Mesothelioma is a rare form of asbestos cancer that is typically related to asbestos exposure. There are three types of mesothelioma: pleural (lung), peritoneal (abdomen) and pericardial (heart).
Pleural mesothelioma is the most common form of mesothelioma, accounting for 60 to 70 percent of all cases. Peritoneal and pericardial mesotheliomas are much less prevalent, representing only 30 to 35 percent and five percent, respectively.
Mesothelioma is a unique cancer because it does not have one solid, detectable mass. Instead, the tumor sprawls along the lining (mesothelium) of the lungs, heart and abdomen. A common symptom of mesothelioma is pleural effusion (fluid buildup) in the pleural area, between the lungs and the chest wall. Often, this is detected by CT scan or chest x-ray. Mesothelioma is often confirmed following a number of procedures, including a biopsy, tissue test, MRI and PET scan.
Mesothelioma is usually regarded as localized if the cancer is found only where it began. It is considered advanced if it has spread to other portions of the body.
Once diagnosed, doctors will determine how advanced the cancer is, how much it has metastasized (spread), and if there is any lymph node involvement. This process is called staging. Mesothelioma, however, does not follow the standard cancer staging system because the cancer is unpredictable in the way that it grows.

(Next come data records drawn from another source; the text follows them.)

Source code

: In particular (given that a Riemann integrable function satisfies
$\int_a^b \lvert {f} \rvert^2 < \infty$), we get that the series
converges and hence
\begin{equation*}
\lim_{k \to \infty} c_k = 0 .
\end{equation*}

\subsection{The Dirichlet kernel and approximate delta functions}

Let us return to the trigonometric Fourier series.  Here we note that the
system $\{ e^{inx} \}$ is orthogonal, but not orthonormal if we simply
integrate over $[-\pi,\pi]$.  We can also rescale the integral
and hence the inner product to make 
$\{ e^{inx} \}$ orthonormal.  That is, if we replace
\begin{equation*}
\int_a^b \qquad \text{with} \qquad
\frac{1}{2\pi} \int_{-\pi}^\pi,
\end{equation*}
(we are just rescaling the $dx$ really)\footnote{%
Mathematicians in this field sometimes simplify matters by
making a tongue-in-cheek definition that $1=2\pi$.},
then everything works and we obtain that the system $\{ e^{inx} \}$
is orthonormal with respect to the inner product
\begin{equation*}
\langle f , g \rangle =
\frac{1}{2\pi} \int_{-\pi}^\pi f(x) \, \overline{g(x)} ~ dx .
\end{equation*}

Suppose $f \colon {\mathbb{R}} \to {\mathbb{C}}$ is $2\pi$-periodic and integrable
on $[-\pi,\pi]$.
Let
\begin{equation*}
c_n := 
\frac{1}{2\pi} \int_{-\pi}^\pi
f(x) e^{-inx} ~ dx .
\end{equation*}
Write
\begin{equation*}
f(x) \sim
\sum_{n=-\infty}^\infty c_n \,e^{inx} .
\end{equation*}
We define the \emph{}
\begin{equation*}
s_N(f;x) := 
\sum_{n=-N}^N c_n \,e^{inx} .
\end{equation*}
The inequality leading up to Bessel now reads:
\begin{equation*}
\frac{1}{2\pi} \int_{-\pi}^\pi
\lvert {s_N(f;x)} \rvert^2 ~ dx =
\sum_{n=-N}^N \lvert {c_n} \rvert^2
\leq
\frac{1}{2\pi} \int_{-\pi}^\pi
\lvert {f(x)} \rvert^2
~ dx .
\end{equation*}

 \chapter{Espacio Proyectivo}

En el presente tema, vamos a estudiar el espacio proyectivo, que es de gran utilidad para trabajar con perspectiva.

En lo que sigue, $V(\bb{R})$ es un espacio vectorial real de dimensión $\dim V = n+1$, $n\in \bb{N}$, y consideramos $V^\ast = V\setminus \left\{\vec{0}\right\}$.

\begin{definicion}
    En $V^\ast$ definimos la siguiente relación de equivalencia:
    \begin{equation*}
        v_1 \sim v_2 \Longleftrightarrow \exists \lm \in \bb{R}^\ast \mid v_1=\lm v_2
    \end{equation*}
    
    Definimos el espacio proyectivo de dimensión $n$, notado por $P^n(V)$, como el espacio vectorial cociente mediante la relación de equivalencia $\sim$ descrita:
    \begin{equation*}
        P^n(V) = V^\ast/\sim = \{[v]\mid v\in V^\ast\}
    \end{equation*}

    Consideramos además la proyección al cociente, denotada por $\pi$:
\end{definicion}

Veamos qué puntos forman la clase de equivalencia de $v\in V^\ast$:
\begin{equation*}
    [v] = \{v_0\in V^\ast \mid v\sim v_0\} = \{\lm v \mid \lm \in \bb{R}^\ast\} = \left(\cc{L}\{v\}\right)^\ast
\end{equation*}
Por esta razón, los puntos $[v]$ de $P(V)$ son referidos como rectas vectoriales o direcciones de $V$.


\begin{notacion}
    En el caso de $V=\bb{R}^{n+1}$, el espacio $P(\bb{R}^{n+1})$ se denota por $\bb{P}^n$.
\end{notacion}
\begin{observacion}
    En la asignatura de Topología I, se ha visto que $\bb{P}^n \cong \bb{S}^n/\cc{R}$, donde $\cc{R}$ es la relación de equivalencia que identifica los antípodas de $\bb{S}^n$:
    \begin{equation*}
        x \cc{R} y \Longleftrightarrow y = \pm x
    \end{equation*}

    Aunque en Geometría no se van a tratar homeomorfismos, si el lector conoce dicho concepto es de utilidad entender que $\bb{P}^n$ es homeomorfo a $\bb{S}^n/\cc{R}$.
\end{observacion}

There are several staging systems currently being used for mesothelioma. The staging systems include the TNM Staging System, the Butchart Staging System, and the Brigham Staging System. The TNM staging system is the major staging system. T stands for “tumor” and refers to the tumor size and how far it has spread to nearby organs; N stands for “node” and classifies the cancer based on its spread to the lymph nodes; and M stands for “metastasis,” which refers to whether or not the mesothelioma has spread to other (distant) organs. The TNM Staging System assigns categories and numbers to determine the overall mesothelioma stage. Of course, mesothelioma patients with lower stage numbers have a better likelihood of recovery from the disease or a better chance at long-term survival.
The Butchart System, the oldest of all staging systems, is based on the magnitude of the primary tumor mass. It divides mesothelioma into the four stages and it is still currently being used by many specialists in the field. The Brigham Staging System also uses four stages and it is based on whether the mesothelioma can be treated or removed by surgery. It is also based on whether or not the body’s lymph nodes are involved.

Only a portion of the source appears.